Task brief:
Rewrite the full material exactly; no line may be skipped.
┌─ Material to process
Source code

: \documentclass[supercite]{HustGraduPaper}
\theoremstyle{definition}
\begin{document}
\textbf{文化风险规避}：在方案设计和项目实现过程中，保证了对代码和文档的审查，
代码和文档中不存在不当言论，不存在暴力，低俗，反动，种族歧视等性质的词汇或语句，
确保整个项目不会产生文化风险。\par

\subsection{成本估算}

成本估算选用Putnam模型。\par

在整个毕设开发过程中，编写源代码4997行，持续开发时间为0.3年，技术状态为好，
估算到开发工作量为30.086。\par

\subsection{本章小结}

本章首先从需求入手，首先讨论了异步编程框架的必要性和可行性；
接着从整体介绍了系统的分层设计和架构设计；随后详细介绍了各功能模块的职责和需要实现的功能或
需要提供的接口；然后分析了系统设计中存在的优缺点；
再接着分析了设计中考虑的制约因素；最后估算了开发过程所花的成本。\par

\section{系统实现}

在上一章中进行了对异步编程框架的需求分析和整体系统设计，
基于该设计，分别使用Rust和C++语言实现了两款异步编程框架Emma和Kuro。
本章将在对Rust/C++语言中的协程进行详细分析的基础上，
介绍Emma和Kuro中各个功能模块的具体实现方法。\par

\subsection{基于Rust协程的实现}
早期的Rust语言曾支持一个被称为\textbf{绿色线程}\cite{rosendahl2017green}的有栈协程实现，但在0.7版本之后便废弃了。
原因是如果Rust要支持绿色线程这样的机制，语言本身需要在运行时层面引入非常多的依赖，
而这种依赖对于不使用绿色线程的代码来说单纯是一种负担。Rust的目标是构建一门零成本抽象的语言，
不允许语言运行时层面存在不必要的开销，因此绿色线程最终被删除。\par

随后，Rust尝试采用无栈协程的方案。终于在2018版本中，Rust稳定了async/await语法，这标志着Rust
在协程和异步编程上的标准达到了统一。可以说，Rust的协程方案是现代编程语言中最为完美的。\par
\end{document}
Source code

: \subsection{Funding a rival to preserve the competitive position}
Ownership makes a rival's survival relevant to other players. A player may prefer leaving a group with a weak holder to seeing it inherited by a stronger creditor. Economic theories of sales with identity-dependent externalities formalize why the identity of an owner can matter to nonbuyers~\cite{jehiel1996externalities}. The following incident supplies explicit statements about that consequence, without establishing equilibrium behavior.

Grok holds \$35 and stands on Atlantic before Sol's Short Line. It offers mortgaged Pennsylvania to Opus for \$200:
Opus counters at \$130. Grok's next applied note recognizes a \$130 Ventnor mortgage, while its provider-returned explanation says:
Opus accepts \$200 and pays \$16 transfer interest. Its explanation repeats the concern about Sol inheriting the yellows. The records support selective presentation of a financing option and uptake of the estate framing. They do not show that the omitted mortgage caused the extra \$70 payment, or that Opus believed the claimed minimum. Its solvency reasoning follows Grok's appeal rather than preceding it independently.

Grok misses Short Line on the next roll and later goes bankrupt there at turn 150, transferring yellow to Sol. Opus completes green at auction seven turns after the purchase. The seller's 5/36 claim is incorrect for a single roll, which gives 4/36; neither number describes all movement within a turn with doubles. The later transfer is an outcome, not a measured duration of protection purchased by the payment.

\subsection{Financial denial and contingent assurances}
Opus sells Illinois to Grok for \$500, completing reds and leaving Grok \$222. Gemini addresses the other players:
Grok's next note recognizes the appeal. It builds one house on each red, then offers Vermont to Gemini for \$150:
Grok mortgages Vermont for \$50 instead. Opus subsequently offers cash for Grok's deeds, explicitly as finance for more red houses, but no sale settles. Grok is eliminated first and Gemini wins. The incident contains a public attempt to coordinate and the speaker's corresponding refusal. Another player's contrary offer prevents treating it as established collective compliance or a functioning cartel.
└─
Your solution:
Source code

: \documentclass[supercite]{HustGraduPaper}
\theoremstyle{definition}
\begin{document}
\textbf{文化风险规避}：在方案设计和项目实现过程中，保证了对代码和文档的审查，
代码和文档中不存在不当言论，不存在暴力，低俗，反动，种族歧视等性质的词汇或语句，
确保整个项目不会产生文化风险。\par

\subsection{成本估算}

成本估算选用Putnam模型。\par

在整个毕设开发过程中，编写源代码4997行，持续开发时间为0.3年，技术状态为好，
估算到开发工作量为30.086。\par

\subsection{本章小结}

本章首先从需求入手，首先讨论了异步编程框架的必要性和可行性；
接着从整体介绍了系统的分层设计和架构设计；随后详细介绍了各功能模块的职责和需要实现的功能或
需要提供的接口；然后分析了系统设计中存在的优缺点；
再接着分析了设计中考虑的制约因素；最后估算了开发过程所花的成本。\par

\section{系统实现}

在上一章中进行了对异步编程框架的需求分析和整体系统设计，
基于该设计，分别使用Rust和C++语言实现了两款异步编程框架Emma和Kuro。
本章将在对Rust/C++语言中的协程进行详细分析的基础上，
介绍Emma和Kuro中各个功能模块的具体实现方法。\par

\subsection{基于Rust协程的实现}
早期的Rust语言曾支持一个被称为\textbf{绿色线程}\cite{rosendahl2017green}的有栈协程实现，但在0.7版本之后便废弃了。
原因是如果Rust要支持绿色线程这样的机制，语言本身需要在运行时层面引入非常多的依赖，
而这种依赖对于不使用绿色线程的代码来说单纯是一种负担。Rust的目标是构建一门零成本抽象的语言，
不允许语言运行时层面存在不必要的开销，因此绿色线程最终被删除。\par

随后，Rust尝试采用无栈协程的方案。终于在2018版本中，Rust稳定了async/await语法，这标志着Rust
在协程和异步编程上的标准达到了统一。可以说，Rust的协程方案是现代编程语言中最为完美的。\par
\end{document}
Source code

: \subsection{Funding a rival to preserve the competitive position}
Ownership makes a rival's survival relevant to other players. A player may prefer leaving a group with a weak holder to seeing it inherited by a stronger creditor. Economic theories of sales with identity-dependent externalities formalize why the identity of an owner can matter to nonbuyers~\cite{jehiel1996externalities}. The following incident supplies explicit statements about that consequence, without establishing equilibrium behavior.

Grok holds \$35 and stands on Atlantic before Sol's Short Line. It offers mortgaged Pennsylvania to Opus for \$200:
Opus counters at \$130. Grok's next applied note recognizes a \$130 Ventnor mortgage, while its provider-returned explanation says:
Opus accepts \$200 and pays \$16 transfer interest. Its explanation repeats the concern about Sol inheriting the yellows. The records support selective presentation of a financing option and uptake of the estate framing. They do not show that the omitted mortgage caused the extra \$70 payment, or that Opus believed the claimed minimum. Its solvency reasoning follows Grok's appeal rather than preceding it independently.

Grok misses Short Line on the next roll and later goes bankrupt there at turn 150, transferring yellow to Sol. Opus completes green at auction seven turns after the purchase. The seller's 5/36 claim is incorrect for a single roll, which gives 4/36; neither number describes all movement within a turn with doubles. The later transfer is an outcome, not a measured duration of protection purchased by the payment.

\subsection{Financial denial and contingent assurances}
Opus sells Illinois to Grok for \$500, completing reds and leaving Grok \$222. Gemini addresses the other players:
Grok's next note recognizes the appeal. It builds one house on each red, then offers Vermont to Gemini for \$150:
Grok mortgages Vermont for \$50 instead. Opus subsequently offers cash for Grok's deeds, explicitly as finance for more red houses, but no sale settles. Grok is eliminated first and Gemini wins. The incident contains a public attempt to coordinate and the speaker's corresponding refusal. Another player's contrary offer prevents treating it as established collective compliance or a functioning cartel.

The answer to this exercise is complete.